Aunque vimos que la luz debe atravesar varias capas neuronales para llegar a los fotorreceptores, existe una región donde llega directamente a ellos: la fóvea. Aquí encontramos exclusivamente conos, lo que convierte a la fóvea en la región de mayor agudeza visual.
El número de conos disminuye a medida que nos alejamos de la fóvea; sin embargo, el número de bastones aumenta hacia la periferia de la retina. Los bastones tienen una alta sensibilidad a la luz, lo que los hace esenciales para la visión nocturna, también llamada visión escotópica.
Los bastones y los conos tienen estructuras similares, cada uno con un segmento externo y un segmento interno. Poseen un cuerpo celular con núcleo y una terminal axónica. No obstante, las terminales presentan ligeras diferencias: los bastones tienen esférulas y los conos tienen pedículos.
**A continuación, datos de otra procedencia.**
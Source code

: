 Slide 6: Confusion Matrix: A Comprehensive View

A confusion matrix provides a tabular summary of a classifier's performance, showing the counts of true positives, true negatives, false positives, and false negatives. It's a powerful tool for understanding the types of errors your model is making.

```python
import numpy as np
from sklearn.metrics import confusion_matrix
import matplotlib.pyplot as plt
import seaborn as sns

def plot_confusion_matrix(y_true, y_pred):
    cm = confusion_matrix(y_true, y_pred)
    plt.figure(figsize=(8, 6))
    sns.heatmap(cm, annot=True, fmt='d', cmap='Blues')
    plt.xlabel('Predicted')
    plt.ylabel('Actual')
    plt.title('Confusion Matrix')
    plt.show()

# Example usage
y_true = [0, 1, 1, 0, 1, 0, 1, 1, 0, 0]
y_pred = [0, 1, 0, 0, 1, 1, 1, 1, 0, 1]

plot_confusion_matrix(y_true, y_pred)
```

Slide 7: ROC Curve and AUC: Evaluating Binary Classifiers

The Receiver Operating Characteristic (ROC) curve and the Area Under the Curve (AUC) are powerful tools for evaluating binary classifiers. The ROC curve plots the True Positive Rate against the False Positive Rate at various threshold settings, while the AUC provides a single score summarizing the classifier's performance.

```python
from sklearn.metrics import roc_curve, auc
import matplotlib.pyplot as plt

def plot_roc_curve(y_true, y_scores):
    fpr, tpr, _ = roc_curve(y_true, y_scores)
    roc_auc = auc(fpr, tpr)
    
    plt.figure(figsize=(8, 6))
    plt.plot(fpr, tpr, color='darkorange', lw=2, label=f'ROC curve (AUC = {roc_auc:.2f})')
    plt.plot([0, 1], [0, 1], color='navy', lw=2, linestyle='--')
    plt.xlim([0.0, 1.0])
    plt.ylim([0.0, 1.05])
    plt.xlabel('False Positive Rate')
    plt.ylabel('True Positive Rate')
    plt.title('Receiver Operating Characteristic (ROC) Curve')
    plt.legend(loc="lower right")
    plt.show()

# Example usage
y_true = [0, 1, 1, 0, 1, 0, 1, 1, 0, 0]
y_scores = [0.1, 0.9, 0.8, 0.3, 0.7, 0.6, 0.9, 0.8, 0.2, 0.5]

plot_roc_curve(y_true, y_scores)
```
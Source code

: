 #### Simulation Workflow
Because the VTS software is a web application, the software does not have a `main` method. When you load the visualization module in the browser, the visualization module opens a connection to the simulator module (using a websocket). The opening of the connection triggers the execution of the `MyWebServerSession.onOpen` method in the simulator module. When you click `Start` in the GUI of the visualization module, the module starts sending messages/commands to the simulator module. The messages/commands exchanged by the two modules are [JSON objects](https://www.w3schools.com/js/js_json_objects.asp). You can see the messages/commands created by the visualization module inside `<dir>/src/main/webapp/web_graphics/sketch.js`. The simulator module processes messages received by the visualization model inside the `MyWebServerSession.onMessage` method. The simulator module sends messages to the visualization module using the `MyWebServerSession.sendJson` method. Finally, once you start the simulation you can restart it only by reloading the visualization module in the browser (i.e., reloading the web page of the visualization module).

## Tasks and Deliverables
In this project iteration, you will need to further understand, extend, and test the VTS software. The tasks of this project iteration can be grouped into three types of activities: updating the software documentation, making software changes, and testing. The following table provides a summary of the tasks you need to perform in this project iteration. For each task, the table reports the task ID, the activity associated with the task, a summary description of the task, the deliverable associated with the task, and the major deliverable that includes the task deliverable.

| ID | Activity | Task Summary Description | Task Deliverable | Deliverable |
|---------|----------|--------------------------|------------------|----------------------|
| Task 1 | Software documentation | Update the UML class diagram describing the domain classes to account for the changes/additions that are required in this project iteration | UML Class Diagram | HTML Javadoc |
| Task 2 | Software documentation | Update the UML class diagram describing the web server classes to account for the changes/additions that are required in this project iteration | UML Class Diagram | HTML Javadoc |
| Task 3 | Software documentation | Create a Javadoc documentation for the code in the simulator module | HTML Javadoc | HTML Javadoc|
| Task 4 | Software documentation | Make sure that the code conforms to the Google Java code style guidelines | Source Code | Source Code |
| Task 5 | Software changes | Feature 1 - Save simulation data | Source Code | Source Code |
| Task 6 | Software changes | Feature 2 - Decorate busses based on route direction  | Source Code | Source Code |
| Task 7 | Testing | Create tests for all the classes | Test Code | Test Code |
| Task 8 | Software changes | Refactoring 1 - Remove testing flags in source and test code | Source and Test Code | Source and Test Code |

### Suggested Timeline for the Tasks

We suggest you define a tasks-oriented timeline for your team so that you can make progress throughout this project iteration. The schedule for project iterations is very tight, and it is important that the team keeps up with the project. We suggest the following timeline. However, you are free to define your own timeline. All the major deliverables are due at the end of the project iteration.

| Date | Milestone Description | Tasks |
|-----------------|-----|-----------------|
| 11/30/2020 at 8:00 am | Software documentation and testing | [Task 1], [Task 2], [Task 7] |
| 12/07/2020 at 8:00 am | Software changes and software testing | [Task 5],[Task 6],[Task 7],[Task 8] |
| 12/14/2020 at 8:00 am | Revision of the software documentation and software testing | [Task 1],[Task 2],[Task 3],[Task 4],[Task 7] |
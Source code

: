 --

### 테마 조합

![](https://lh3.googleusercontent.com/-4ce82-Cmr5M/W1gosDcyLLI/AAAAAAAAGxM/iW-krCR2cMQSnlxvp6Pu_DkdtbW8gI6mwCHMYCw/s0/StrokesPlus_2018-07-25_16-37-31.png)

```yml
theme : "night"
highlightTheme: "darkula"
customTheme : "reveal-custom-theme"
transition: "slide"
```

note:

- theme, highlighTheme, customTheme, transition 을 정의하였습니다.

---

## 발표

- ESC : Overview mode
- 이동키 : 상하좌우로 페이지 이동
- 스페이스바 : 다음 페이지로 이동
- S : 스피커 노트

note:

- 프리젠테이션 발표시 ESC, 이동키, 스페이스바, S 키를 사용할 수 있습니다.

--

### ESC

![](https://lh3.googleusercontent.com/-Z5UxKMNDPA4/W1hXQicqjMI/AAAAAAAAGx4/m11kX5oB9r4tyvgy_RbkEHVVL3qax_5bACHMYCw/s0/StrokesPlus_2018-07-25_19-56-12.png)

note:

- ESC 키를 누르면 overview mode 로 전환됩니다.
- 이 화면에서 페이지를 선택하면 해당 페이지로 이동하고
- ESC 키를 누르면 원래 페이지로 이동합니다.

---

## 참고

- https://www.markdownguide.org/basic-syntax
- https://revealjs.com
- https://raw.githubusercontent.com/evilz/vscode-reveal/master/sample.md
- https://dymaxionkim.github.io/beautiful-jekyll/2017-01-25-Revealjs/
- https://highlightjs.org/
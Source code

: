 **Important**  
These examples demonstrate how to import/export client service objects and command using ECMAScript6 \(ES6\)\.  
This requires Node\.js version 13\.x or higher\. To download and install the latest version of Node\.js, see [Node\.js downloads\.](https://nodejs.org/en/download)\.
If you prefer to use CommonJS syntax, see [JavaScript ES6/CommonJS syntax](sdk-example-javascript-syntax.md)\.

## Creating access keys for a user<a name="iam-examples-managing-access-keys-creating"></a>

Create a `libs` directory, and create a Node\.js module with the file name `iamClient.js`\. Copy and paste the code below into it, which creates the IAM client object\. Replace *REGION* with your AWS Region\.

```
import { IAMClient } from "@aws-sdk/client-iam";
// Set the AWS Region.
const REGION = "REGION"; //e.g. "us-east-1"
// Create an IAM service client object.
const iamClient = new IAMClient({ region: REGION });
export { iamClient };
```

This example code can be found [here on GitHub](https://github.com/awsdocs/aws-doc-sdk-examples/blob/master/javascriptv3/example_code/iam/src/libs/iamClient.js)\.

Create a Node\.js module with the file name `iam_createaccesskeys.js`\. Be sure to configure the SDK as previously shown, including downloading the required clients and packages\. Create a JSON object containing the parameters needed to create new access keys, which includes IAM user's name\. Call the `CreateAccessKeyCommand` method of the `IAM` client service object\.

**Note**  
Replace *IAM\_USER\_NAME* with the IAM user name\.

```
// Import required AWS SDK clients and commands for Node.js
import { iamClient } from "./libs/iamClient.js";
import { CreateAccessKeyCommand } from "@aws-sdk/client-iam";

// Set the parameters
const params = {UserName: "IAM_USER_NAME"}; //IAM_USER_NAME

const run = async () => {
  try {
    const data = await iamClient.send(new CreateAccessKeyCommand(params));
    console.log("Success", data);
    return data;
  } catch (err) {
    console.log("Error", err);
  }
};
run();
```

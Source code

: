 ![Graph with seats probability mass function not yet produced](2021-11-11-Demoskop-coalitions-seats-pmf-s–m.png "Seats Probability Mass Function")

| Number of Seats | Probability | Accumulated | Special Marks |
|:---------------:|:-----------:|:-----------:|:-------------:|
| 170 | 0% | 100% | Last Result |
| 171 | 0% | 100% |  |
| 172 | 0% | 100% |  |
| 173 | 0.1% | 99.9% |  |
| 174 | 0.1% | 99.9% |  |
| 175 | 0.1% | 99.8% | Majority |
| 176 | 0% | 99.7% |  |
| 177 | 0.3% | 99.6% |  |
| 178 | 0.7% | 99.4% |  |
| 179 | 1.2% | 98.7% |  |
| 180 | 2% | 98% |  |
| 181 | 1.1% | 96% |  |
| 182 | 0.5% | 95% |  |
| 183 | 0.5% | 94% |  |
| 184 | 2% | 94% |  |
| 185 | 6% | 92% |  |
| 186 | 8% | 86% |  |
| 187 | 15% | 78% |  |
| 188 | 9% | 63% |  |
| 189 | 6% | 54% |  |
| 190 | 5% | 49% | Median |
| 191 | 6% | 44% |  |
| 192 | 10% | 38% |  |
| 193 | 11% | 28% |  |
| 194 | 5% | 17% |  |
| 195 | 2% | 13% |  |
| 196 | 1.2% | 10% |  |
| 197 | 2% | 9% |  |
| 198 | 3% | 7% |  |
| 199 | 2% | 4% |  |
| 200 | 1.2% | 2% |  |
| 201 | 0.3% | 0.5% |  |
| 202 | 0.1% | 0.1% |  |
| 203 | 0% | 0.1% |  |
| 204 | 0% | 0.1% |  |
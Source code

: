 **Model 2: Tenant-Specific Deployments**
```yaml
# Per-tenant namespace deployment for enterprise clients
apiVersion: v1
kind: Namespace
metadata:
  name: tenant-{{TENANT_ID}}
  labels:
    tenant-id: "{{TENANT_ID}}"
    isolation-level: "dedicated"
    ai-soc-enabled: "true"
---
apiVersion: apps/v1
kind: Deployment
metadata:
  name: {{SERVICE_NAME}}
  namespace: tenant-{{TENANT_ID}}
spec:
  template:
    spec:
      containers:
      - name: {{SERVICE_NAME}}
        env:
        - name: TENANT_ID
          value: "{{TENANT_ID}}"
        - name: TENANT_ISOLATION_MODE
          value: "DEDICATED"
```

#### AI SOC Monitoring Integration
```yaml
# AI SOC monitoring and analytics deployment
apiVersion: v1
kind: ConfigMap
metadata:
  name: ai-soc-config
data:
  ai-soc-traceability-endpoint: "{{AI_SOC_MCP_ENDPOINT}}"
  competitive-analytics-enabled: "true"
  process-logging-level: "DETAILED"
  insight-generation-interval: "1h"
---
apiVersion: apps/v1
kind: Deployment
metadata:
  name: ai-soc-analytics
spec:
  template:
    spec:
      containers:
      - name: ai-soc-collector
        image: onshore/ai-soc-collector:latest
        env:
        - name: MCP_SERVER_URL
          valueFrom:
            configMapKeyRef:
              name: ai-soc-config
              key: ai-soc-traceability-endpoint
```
Ambos contienen vesículas sinápticas con neurotransmisores.
Los segmentos externos, con forma de bastón en los bastones y de cono en… bueno… los conos, contienen discos membranosos. Estos discos tienen el pigmento visual, que en el caso de los bastones se llama rodopsina. Los conos, por su parte, contienen iodopsinas, o pigmentos de los conos, que son estructuralmente similares a la rodopsina.
Existen tres tipos de pigmentos, porque en realidad hay tres tipos de conos: rojo, verde y azul, que absorben diferentes longitudes de onda. También se conocen como conos tipo L, M y S, ya que absorben longitudes de onda largas, medias y cortas, y son responsables de la visión del color.
Los segmentos internos de las células fotorreceptoras contienen mitocondrias, que proporcionan la energía necesaria para la síntesis del pigmento y para la fototransducción, es decir, para convertir la luz en señales eléctricas. El mecanismo de fototransducción en los bastones y en los conos es similar; sin embargo, este proceso ha sido estudiado con mayor detalle en los bastones, por lo que los utilizaremos para entender cómo la luz se convierte en impulsos eléctricos.
El pigmento visual de los bastones es la rodopsina. Esta es una proteína compuesta por opsina, también llamada escotopsina, que es un receptor acoplado a proteína G unido al retinal cis, un derivado de la vitamina A. Muy pronto verás por qué de niños nos decían que comer zanahorias era bueno para la vista.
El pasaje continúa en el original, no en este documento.